Es evidente que los lectores amamos los libros largos, de hecho cuando entro en una librería mi mirada se dirige siempre primero a los libros de ancho lomo, en mi caso, sobre todo para poder disfrutar durante más tiempo la lectura de un autor que sé positivamente que me va a gustar y no terminar con la sensación de que ha durado un suspiro. Sin embargo, ampliando mi horizonte “lector” suelo decantarme a veces por libros más cortos y debo reconocer que he dado con algunas perlitas que, breves pero intensas, nada tienen que envidiar a los librotes de hasta 800 páginas. Evidentemente todo depende de la habilidad del autor, que si la tiene, puede producir tanto creaciones de largo aliento como suspiros que nos hagan temblar el alma.
Necesito esforzarme en ser equitativa y resulta que en materia de buena o mala literatura la extensión no dice mucho. “El Quijote” tiene cerca de 1000 páginas y ¿quién duda que sea una obra maestra de la literatura universal? Como contrapartida un librito precioso que acabé de leer la semana pasada, La Librería de Penelope Fitzgerald, no alcanza a las 200 páginas y Buenos días tristeza, el archiconocido libro de Françoise Sagan que se convirtió en culto de lectura en la Francia de los años ‘50 solo tiene 150 páginas. Sin embargo, recalco, los más vendidos superan el doble y hasta el triple de esa cantidad de páginas.

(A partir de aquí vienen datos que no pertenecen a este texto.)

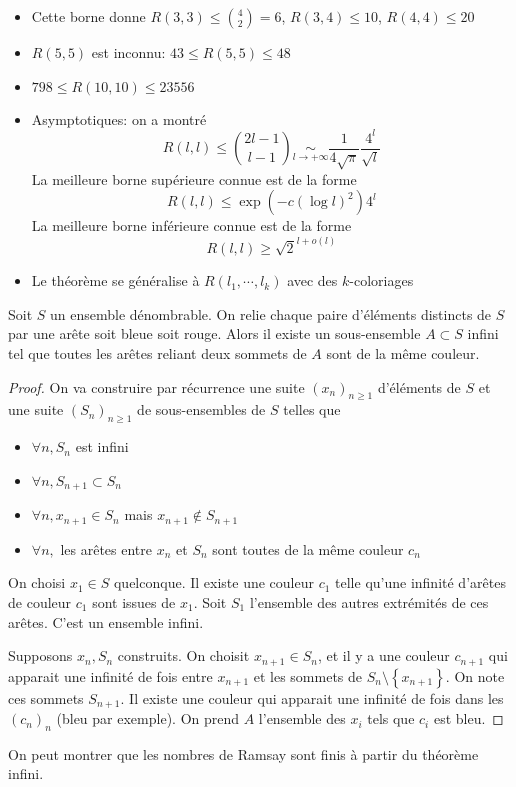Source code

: \begin{rem}
\begin{itemize}
    \item Cette borne donne $R(3, 3)\leq \binom 42=6$, $R(3, 4)\leq 10$, $R(4,4)\leq 20$
    \item $R(5, 5)$ est inconnu:  $43\leq R(5, 5)\leq 48$
    \item $798\leq R(10, 10)\leq 23556$
    \item Asymptotiques: on a montré \[R(l,l)\leq  \binom{2l-1}{l-1}\underset{l\to+\infty}\sim \frac1{4\sqrt \pi}\frac{4^l}{\sqrt l}\]
        La meilleure borne supérieure connue est de la forme \[R(l,l)\leq \exp(-c(\log l)^2)4^l\]
        La meilleure borne inférieure connue est de la forme \[R(l,l)\geq  \sqrt{2}^{l+o(l)}\]
    \item Le théorème se généralise à $R(l_1, \cdots , l_k)$ avec des $k$-coloriages
\end{itemize}
\end{rem}

\begin{thm}
Soit $S$ un ensemble dénombrable. On relie chaque paire d'éléments distincts de  $S$ par une arête soit bleue soit rouge. Alors il existe un sous-ensemble  $A\subset S$ infini tel que toutes les arêtes reliant deux sommets de  $A$ sont de la même couleur.
\end{thm}

\begin{proof}
    On va construire par récurrence une suite $(x_n)_{n\geq 1}$ d'éléments de $S$ et une suite  $(S_n)_{n\geq 1}$ de sous-ensembles de $S$ telles que  \begin{itemize}
        \item $\forall  n, S_n$ est infini
        \item $\forall  n, S_{n+1}\subset S_n$
        \item $\forall n, x_{n+1}\in S_n$ mais $x_{n+1}\not \in S_{n+1}$
        \item $\forall  n,$ les arêtes entre $x_n$ et  $S_n$ sont toutes de la même couleur  $c_n$
    \end{itemize}

    On choisi $x_1 \in  S$ quelconque. Il existe une couleur $c_1$ telle qu'une infinité d'arêtes de couleur  $c_1$ sont issues de  $x_1$. Soit  $S_1$ l'ensemble des autres extrémités de ces arêtes. C'est un ensemble infini.

    Supposons  $x_n,S_n$ construits. On choisit  $x_{n+1}\in S_n$, et il y a une couleur $c_{n+1}$ qui apparait une infinité de fois entre $x_{n+1}$ et les sommets de $S_n\setminus \left\{ x_{n+1} \right\}   $. On note ces sommets $S_{n+1}$. Il existe une couleur qui apparait une infinité de fois dans les  $(c_n)_n$ (bleu par exemple). On prend  $A$ l'ensemble des  $x_i$ tels que  $c_i$ est bleu.
\end{proof}

\begin{rem}
On peut montrer que les nombres de Ramsay sont finis à partir du théorème infini.
\end{rem}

¿Por qué? Entonces los lectores se decantan por libros “pavé” como los denominan los franceses, libros “adoquín”, sería la traducción. ¿Por qué? Un libro finito nos parece un “librito” cuando en verdad, evidentemente calidad no es sinónimo de cantidad y viceversa. Quizás como suele sucederme a mí con algún autor favorito, sea por el simple gusto de alargar el placer de continuar leyendo. Lo cierto, es que un libro adoquín no garantiza calidad pero sí garantiza al lector historias con muchos giros argumentales, con un suspenso sostenido página tras página que nos engancha y a su vez prolonga y sostiene la ansiedad de llegar al final. ¿Es ansiedad lo que busco cuando elijo un pavé?, ¿es la necesidad de sentir el alma agitada lo que me obliga a prolongar el placer de seguir leyendo? ¿Será por eso que elijo libros largos?
O más bien, ¿me gusta más la forma que el contenido?, ¿admiro más la delicadeza?, ¿me embeleso ante un estilo sobrio y elegante, que con poco dice mucho?, ¿me quedo con emociones que duran un ratito pero permanecen en el recuerdo? ¿Será por eso que prefiero los cortos? Es una verdadera lástima que los libros cortos no lleguen a “best sellers”. Y es que la calidad de una obra no puede medirse por el volumen sino por su contenido y profundidad. Reivindico las novelas cortas que además, si como muchos dicen no tener tiempo para leer, deberían ser doblemente bien recibidas. Novelas breves, profundas, con un estilo cuidado como Seda de Alessandro Baricco, o con un contenido filosófico espiritual como El Principito de Antoine de Saint Exupéry, suelen ser pequeñas muestras de talento y como pasa con el buen licor, basta con un pequeño continente para apreciarlas.